Die Italiener traten nun nicht mehr so spritzig und dominant auf. Kunststück, sie beginnen ja ihre Meisterschaft auch erst in zwei Wochen. Jetzt waren endlich auch wir im Spiel. Padalino rackerte und rannte viel. Gelson Fernandes fehlte es an Einsatz ebenso wenig. Barnetta scheint sich in diesem Team weit weniger wohl zu fühlen, als bei Leverkusen. Er war es, der eine Art Grosschance – eine flache Hereingabe von rechts - alleine im Strafraum vor dem Tor nicht nutzen konnte. Die Schrittfolge hätte nicht gestimmt. Na ja, ganz einfach war eine Chancenverwertung dieses Balles wohl wirklich nicht. Aber ein abgebrühter Knipser macht so etwas ohne Wimpernzucken einfach rein. Ein Frei in der Form seiner besten Tage vielleicht.
Das nun etwas mühsam zu verfolgende Spiel plätscherte mehr oder weniger ereignislos vor sich hin, ohne dass interessante Strafraumszenen das Publikum hätte begeistern können. Typischerweise feierte sich dieses mit der „Welle“ minutenlang selber und hatte dadurch doch noch etwas positive Stimmung für ihr Eintrittsgeld.
In den letzten 5 Minuten schien die Gefahr gross, dass die Azzurri den budgetierten Auswärtserfolg dennoch würden einfahren können. Doch brachten schliesslich die wacker bis zum Schluss kämpfenden Eidgenossen die 0:0 Ehrenmeldung über die Distanz.
Oh ja, fast vergessen: Hinter dem untadeligen Benaglio war Harald Yakin in seiner gut 20 Minuten Einsatzzeit in Hälfte 2 der mit Abstand beste Feldspieler. Seine Vista für’s Spiel und seine genialen Pässe, seine Ballbehandlung waren – fast kann man das so sagen – das beste, was wir auf dem Feld von der Schweizer Mannschaft geboten bekamen.

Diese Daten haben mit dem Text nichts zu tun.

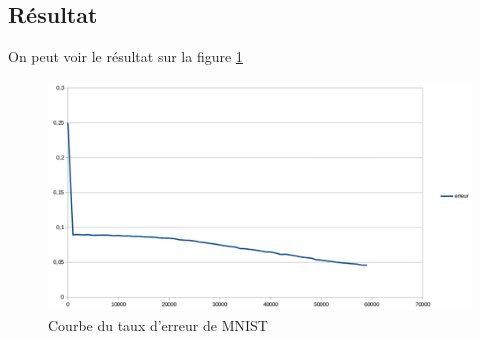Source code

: \subsection{Résultat}
On peut voir le résultat sur la figure \ref{fig:res_MNIST}
\begin{figure}[h]
\begin{center}
\includegraphics[width=1\textwidth]{images/17_11_03-courbe_MNIST.png}
\caption{Courbe du taux d'erreur de MNIST}
\label{fig:res_MNIST}
\end{center}
\end{figure}
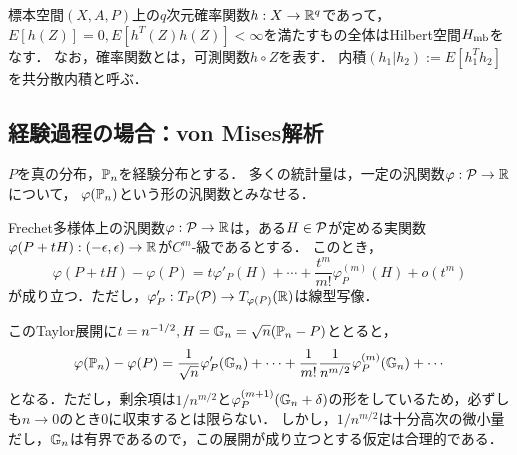 \documentclass[uplatex,dvipdfmx]{jsreport}
\begin{document}
\begin{example}
    標本空間$(X,A,P)$上の$q$次元確率関数$h:X\to\R^q$であって，$E[h(Z)]=0,E[h^T(Z)h(Z)]<\infty$を満たすもの全体はHilbert空間$H_\mb$をなす．
    なお，確率関数とは，可測関数$h\circ Z$を表す．
    内積$(h_1|h_2):=E[h_1^Th_2]$を共分散内積と呼ぶ．
\end{example}

\subsection{経験過程の場合：von Mises解析}

\begin{tcolorbox}[colframe=ForestGreen, colback=ForestGreen!10!white,breakable,colbacktitle=ForestGreen!40!white,coltitle=black,fonttitle=\bfseries\sffamily,
title=]
    $P$を真の分布，$\bP_n$を経験分布とする．
    多くの統計量は，一定の汎関数$\varphi:\P\to\R$について，
    $\varphi(\bP_n)$という形の汎関数とみなせる．
\end{tcolorbox}

\begin{theorem}[復習：Taylorの定理]
    Frechet多様体上の汎関数$\varphi:\P\to\R$は，ある$H\in\P$が定める実関数$\varphi(P+tH):(-\ep,\ep)\to\R$が$C^m$-級であるとする．
    このとき，
    \[\varphi(P+tH)-\varphi(P)=t\varphi'_P(H)+\cdots+\frac{t^m}{m!}\varphi^{(m)}_P(H)+o(t^m)\]
    が成り立つ．ただし，$\varphi'_P:T_P(\P)\to T_{\varphi(P)}(\R)$は線型写像．
\end{theorem}
\begin{remarks}
    このTaylor展開に$t=n^{-1/2},H=\bG_n=\sqrt{n}(\bP_n-P)$ととると，
    \[\varphi(\bP_n)-\varphi(P)=\frac{1}{\sqrt{n}}\varphi'_P(\bG_n)+\cdots+\frac{1}{m!}\frac{1}{n^{m/2}}\varphi^{(m)}_P(\bG_n)+\cdots\]
    となる．ただし，剰余項は$1/n^{m/2}$と$\varphi^{(m+1)}_P(\bG_n+\delta)$の形をしているため，必ずしも$n\to0$のとき$0$に収束するとは限らない．
    しかし，$1/n^{m/2}$は十分高次の微小量だし，$\bG_n$は有界であるので，この展開が成り立つとする仮定は合理的である．
\end{remarks}
\end{document}

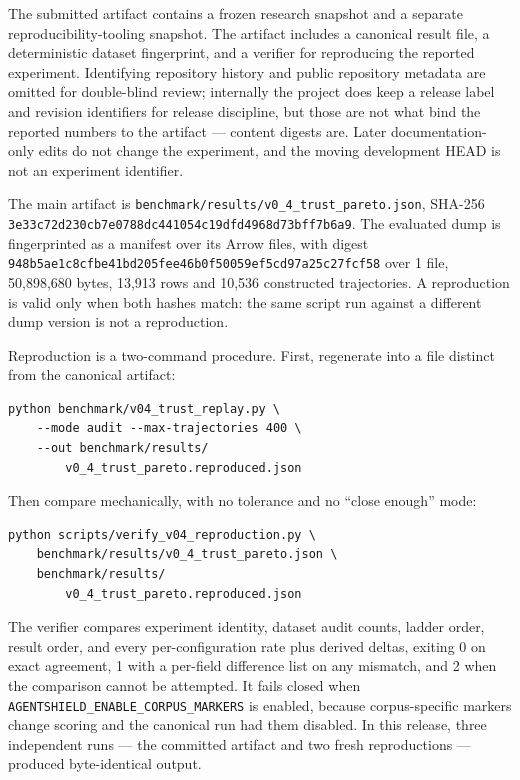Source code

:\documentclass[letterpaper,twocolumn,10pt]{article}
\newcommand{\hb}{\allowbreak}
\begin{document}
The submitted artifact contains a frozen research snapshot and a separate
reproducibility-tooling snapshot. The artifact includes a canonical result
file, a deterministic dataset fingerprint, and a verifier for reproducing the
reported experiment. Identifying repository history and public repository
metadata are omitted for double-blind review; internally the project does keep
a release label and revision identifiers for release discipline, but those are
not what bind the reported numbers to the artifact --- content digests are.
Later documentation-only edits do not change the experiment, and the moving
development HEAD is not an experiment identifier.

The main artifact is \texttt{benchmark/results/v0\_4\_trust\_pareto.json},
SHA-256 \texttt{3e33\hb c72d\hb 230c\hb b7e0\hb 788d\hb c441\hb 2574\hb 054c\hb 19df\hb d496\hb 5465\hb 7369\hb 8d73\hb bff7\hb b6a9\hb 0565}.
The evaluated dump is fingerprinted as a manifest over its Arrow files, with
digest \texttt{948b\hb 9432\hb 5ae1\hb c8cf\hb be41\hb bd20\hb 5fee\hb 46b0\hb f500\hb 2155\hb 59ef\hb 5cd9\hb 7a25\hb c27f\hb cf58\hb 0049}
over 1 file, 50,898,680 bytes, 13,913 rows and 10,536 constructed trajectories.
A reproduction is valid only when both hashes match: the same script run against
a different dump version is not a reproduction.

Reproduction is a two-command procedure. First, regenerate into a file distinct
from the canonical artifact:

{\small
\begin{verbatim}
python benchmark/v04_trust_replay.py \
    --mode audit --max-trajectories 400 \
    --out benchmark/results/
        v0_4_trust_pareto.reproduced.json
\end{verbatim}
}

Then compare mechanically, with no tolerance and no ``close enough'' mode:

{\small
\begin{verbatim}
python scripts/verify_v04_reproduction.py \
    benchmark/results/v0_4_trust_pareto.json \
    benchmark/results/
        v0_4_trust_pareto.reproduced.json
\end{verbatim}
}

The verifier compares experiment identity, dataset audit counts, ladder order,
result order, and every per-configuration rate plus derived deltas, exiting 0 on
exact agreement, 1 with a per-field difference list on any mismatch, and 2 when
the comparison cannot be attempted. It fails closed when
\texttt{AGENTSHIELD\_ENABLE\_CORPUS\_MARKERS} is enabled, because
corpus-specific markers change scoring and the canonical run had them disabled.
In this release, three independent runs --- the committed artifact and two fresh
reproductions --- produced byte-identical output.
\end{document}
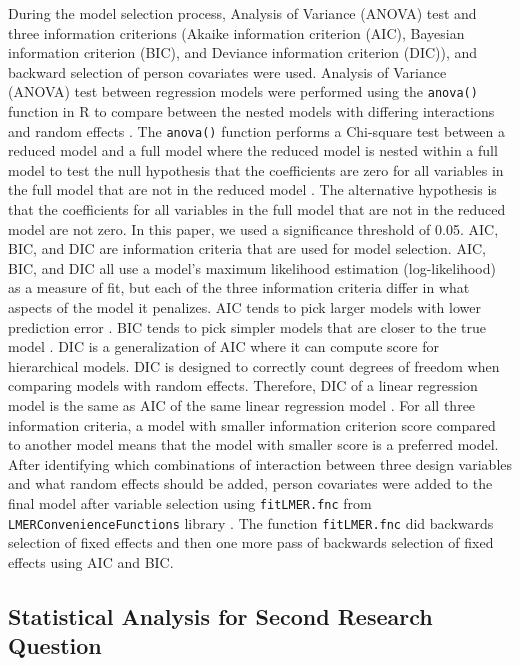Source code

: \documentclass{article}
\begin{document}
During the model selection process, Analysis of Variance (ANOVA) test and three information criterions (Akaike information criterion (AIC), Bayesian information criterion (BIC), and Deviance information criterion (DIC)), and backward selection of person covariates were used. Analysis of Variance (ANOVA) test between regression models were performed using the \texttt{anova()} function in R to compare between the nested models with differing interactions and random effects \parencite{r}. The \texttt{anova()} function performs a Chi-square test between a reduced model and a full model where the reduced model is nested within a full model to test the null hypothesis that the coefficients are zero for all variables in the full model that are not in the reduced model \parencite{stack-1}. The alternative hypothesis is that the coefficients for all variables in the full model that are not in the reduced model are not zero. In this paper, we used a significance threshold of 0.05. AIC, BIC, and DIC are information criteria that are used for model selection. AIC, BIC, and DIC all use a model's maximum likelihood estimation (log-likelihood) as a measure of fit, but each of the three information criteria differ in what aspects of the model it penalizes. AIC tends to pick larger models with lower prediction error \parencite[]{lecture-22}. BIC tends to pick simpler models that are closer to the true model \parencite[]{lecture-22}. DIC is a generalization of AIC where it can compute score for hierarchical models. DIC is designed to correctly count degrees of freedom when comparing models with random effects. Therefore, DIC of a linear regression model is the same as AIC of the same linear regression model \parencite[]{lecture-22}. For all three information criteria, a model with smaller information criterion score compared to another model means that the model with smaller score is a preferred model. After identifying which combinations of interaction between three design variables and what random effects should be added, person covariates were added to the final model after variable selection using \texttt{fitLMER.fnc} from \texttt{LMERConvenienceFunctions} library \parencite{LMERConvenienceFunctions}. The function \texttt{fitLMER.fnc} did backwards selection of fixed effects and then one more pass of backwards selection of fixed effects using AIC and BIC.

\subsection{Statistical Analysis for Second Research Question}
\end{document}
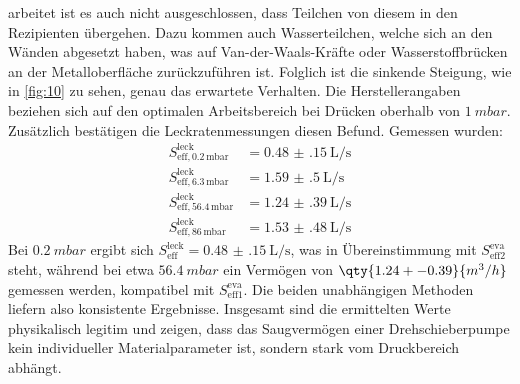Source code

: arbeitet ist es auch nicht ausgeschlossen, dass Teilchen von diesem in den 
Rezipienten übergehen. Dazu kommen auch Wasserteilchen, welche sich an den 
Wänden abgesetzt haben, was auf Van-der-Waals-Kräfte oder Wasserstoffbrücken 
an der Metalloberfläche zurückzuführen ist. Folglich ist die sinkende Steigung, 
wie in \autoref{fig:10} zu sehen, genau das erwartete Verhalten. Die Herstellerangaben
beziehen sich auf den optimalen Arbeitsbereich bei Drücken oberhalb von $\qty{1}{mbar}$.
\vspace{0.5em}
\\
Zusätzlich bestätigen die Leckratenmessungen diesen Befund. Gemessen wurden:
\begin{align*}
    S_{\text{eff}, 0.2\,\text{mbar}}^{\text{leck}}  &= \qty{0.48(15)}{\liter\per\second} \\
    S_{\text{eff}, 6.3\,\text{mbar}}^{\text{leck}}  &= \qty{1.59(50)}{\liter\per\second} \\
    S_{\text{eff}, 56.4\,\text{mbar}}^{\text{leck}} &= \qty{1.24(39)}{\liter\per\second} \\
    S_{\text{eff}, 86\,\text{mbar}}^{\text{leck}}   &= \qty{1.53(48)}{\liter\per\second}
\end{align*}
Bei $\qty{0.2}{mbar}$ ergibt sich $S_\text{eff}^\text{leck} = \qty{0.48(15)}{\liter\per\second}$, was in
Übereinstimmung mit $S_\text{eff2}^\text{eva}$ steht, während bei etwa 
$\qty{56.4}{mbar}$ ein Vermögen von $\qty{1.24+-0.39}{m^3/h}$ gemessen werden, 
kompatibel mit $S_\text{eff1}^\text{eva}$. Die beiden unabhängigen Methoden 
liefern also konsistente Ergebnisse.
\noindent Insgesamt sind die ermittelten Werte physikalisch legitim und zeigen,
dass das Saugvermögen einer Drehschieberpumpe kein individueller Materialparameter
ist, sondern stark vom Druckbereich abhängt.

Derdiyok wurde erst knapp 10 Minuten vor Ende eingewechselt. Doch war beinahe er es, der auf halbrechts ideal frei gespielt wurde und Ball am Fuss bis zum 16er durchlaufen konnte, von dort allerdings mit seinem gut gezielten Schuss am gut reagierenden Buffon scheiterte. Der italienische Stargoalie liess allerdings den Schuss abprallen, doch war niemand der Unseren mitgelaufen, um eventuell erben zu können.
Italien enttäuschte nicht. Es spielte einen soliden, recht guten Match gegen ein zu Beginn fürchterlich im Schilf stehendes Schweizer Team. Gegen einen Sieg hätte wohl auch auf Schweizer Seite niemand etwas einwenden können. Aufgrund des Eindrucks von Halbzeit zwei geht aber auch ein Unentschieden in Ordnung.
Fazit: Das Resultat war für die Schweiz wohl noch das beste an diesem Fussballabend. Und die Sicherheit, wieder einen Klassetorhüter zwischen den Pfosten zu wissen.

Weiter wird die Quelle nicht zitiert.